We need to remind ourselves: the logistics of the Pfizer and Moderna vaccines will be challenging. Both aren’t very forgiving when it comes to temperature fluctuation during transportation and storage. This might make it somewhat challenging to reach urban areas for a while. Until the transportation chain details have been figured out. AstraZeneca’s vaccine is not as high maintenance in this regard.

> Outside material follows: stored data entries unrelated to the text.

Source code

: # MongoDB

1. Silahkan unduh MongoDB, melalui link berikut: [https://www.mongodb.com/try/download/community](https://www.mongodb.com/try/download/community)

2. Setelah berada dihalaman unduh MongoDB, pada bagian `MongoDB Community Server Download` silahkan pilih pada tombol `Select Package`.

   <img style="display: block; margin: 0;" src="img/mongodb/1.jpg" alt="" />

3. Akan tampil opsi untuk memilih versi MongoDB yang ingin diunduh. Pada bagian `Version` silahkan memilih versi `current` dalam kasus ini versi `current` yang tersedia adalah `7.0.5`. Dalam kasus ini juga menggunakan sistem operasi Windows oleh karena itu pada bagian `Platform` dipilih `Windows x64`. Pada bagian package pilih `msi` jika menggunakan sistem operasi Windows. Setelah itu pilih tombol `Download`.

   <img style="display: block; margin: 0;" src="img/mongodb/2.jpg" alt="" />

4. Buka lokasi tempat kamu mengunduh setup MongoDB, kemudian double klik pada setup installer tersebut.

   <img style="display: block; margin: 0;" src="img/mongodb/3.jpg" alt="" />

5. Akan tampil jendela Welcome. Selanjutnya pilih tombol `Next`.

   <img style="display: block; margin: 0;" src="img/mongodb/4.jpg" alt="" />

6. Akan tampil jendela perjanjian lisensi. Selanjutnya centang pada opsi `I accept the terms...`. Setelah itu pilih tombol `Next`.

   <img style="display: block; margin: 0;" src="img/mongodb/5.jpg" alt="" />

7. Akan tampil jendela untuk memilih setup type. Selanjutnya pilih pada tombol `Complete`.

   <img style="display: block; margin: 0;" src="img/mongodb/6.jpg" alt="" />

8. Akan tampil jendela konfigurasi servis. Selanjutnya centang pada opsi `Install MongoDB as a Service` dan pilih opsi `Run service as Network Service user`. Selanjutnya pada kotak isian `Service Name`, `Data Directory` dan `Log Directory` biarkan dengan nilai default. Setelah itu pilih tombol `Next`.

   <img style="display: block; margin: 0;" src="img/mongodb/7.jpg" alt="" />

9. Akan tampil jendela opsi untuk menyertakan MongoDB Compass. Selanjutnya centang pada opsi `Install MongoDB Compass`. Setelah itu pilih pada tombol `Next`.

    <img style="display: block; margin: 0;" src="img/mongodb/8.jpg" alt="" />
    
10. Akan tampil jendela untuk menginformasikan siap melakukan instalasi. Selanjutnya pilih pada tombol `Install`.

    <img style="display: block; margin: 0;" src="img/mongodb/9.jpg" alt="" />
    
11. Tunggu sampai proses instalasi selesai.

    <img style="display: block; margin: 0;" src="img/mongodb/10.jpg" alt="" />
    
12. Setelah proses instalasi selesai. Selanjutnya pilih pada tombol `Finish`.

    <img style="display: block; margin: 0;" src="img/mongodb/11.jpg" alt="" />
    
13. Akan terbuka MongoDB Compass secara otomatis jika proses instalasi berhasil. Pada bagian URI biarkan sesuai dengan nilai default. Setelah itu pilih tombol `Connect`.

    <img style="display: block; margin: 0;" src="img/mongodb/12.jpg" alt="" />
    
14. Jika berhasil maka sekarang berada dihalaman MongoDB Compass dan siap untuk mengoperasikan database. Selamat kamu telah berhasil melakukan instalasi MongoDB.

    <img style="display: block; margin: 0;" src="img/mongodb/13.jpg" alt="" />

But it was also slightly less successful during trials.

 

Which brings us to another challenge: Public acceptance.

 

If the coronavirus pandemic has taught us anything then it is that the opinion and views of the public play a crucial rule in the success of fighting a contagious disease.

 

As the long (and still ongoing) battle against wearing masks demonstrated, shaping the opinion of the public has become more challenging. With more and more information sources emerging. That make it increasingly difficult. For the medical and scientific community to provide credible information on treatments.

 

With the public monitoring the trial results for the vaccines very closely, it will be paramount to inform large parts of the population about the importance of a widespread immunization. In order to prevent yet another U.S. geographic political division similar to the mask, where parts of the population refuse to take the vaccine. With the positive vaccine results it appears that we have the entered the second half of the fight against Covid-19. We are hopeful that we will be successful in the rollout.

 

But we don’t have this one the bag, yet, in our conservative view.